--- Action item ---
What is needed is each line of the data below that holds the string "目标地址".

--- Provided material ---
Content starts

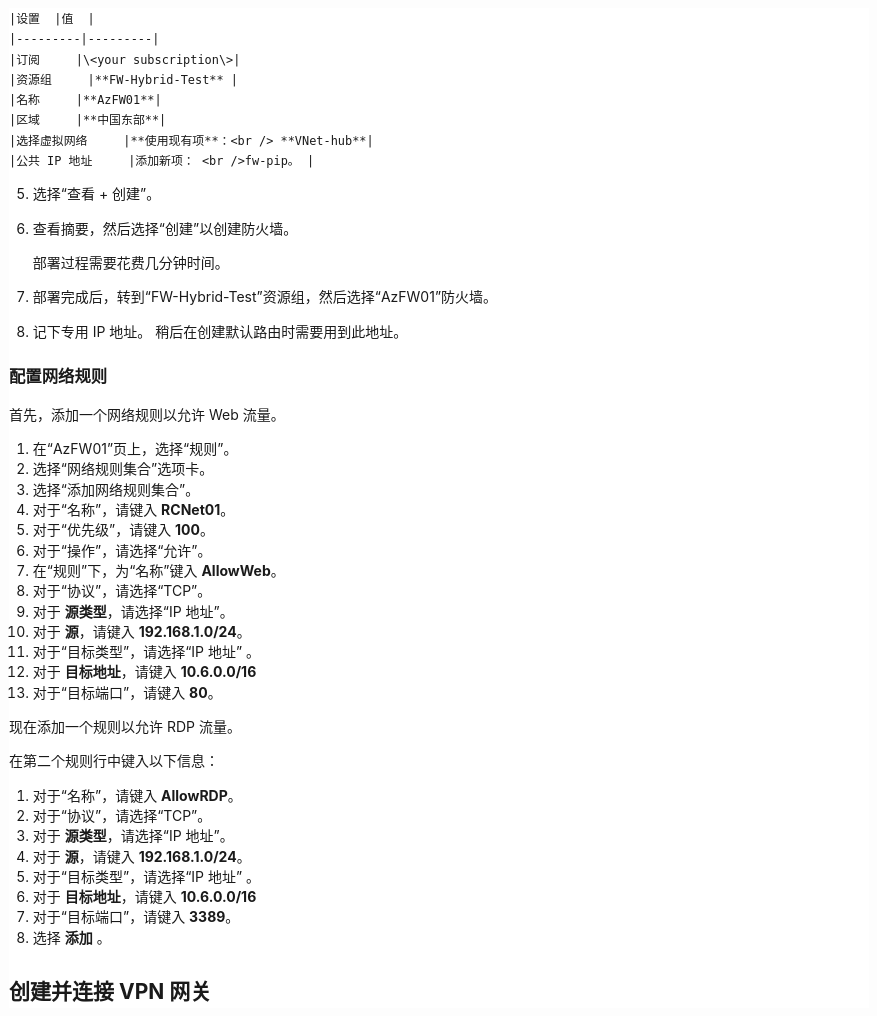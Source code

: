     |设置  |值  |
    |---------|---------|
    |订阅     |\<your subscription\>|
    |资源组     |**FW-Hybrid-Test** |
    |名称     |**AzFW01**|
    |区域     |**中国东部**|
    |选择虚拟网络     |**使用现有项**：<br /> **VNet-hub**|
    |公共 IP 地址     |添加新项： <br />fw-pip。 |

5. 选择“查看 + 创建”。
6. 查看摘要，然后选择“创建”以创建防火墙。 

    部署过程需要花费几分钟时间。
    
7. 部署完成后，转到“FW-Hybrid-Test”资源组，然后选择“AzFW01”防火墙。 
8. 记下专用 IP 地址。 稍后在创建默认路由时需要用到此地址。

### <a name="configure-network-rules"></a>配置网络规则

首先，添加一个网络规则以允许 Web 流量。

1. 在“AzFW01”页上，选择“规则”。 
2. 选择“网络规则集合”选项卡。
3. 选择“添加网络规则集合”。
4. 对于“名称”，请键入 **RCNet01**。
5. 对于“优先级”，请键入 **100**。
6. 对于“操作”，请选择“允许”。
6. 在“规则”下，为“名称”键入 **AllowWeb**。 
7. 对于“协议”，请选择“TCP”。  
8. 对于 **源类型**，请选择“IP 地址”。
9. 对于 **源**，请键入 **192.168.1.0/24**。
10. 对于“目标类型”，请选择“IP 地址” 。
11. 对于 **目标地址**，请键入 **10.6.0.0/16**
12. 对于“目标端口”，请键入 **80**。

现在添加一个规则以允许 RDP 流量。

在第二个规则行中键入以下信息：

1. 对于“名称”，请键入 **AllowRDP**。
2. 对于“协议”，请选择“TCP”。  
3. 对于 **源类型**，请选择“IP 地址”。
4. 对于 **源**，请键入 **192.168.1.0/24**。
5. 对于“目标类型”，请选择“IP 地址” 。
6. 对于 **目标地址**，请键入 **10.6.0.0/16**
7. 对于“目标端口”，请键入 **3389**。
8. 选择 **添加** 。

## <a name="create-and-connect-the-vpn-gateways"></a>创建并连接 VPN 网关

Content ends

--- Finished task ---
11. 对于 **目标地址**，请键入 **10.6.0.0/16**
6. 对于 **目标地址**，请键入 **10.6.0.0/16**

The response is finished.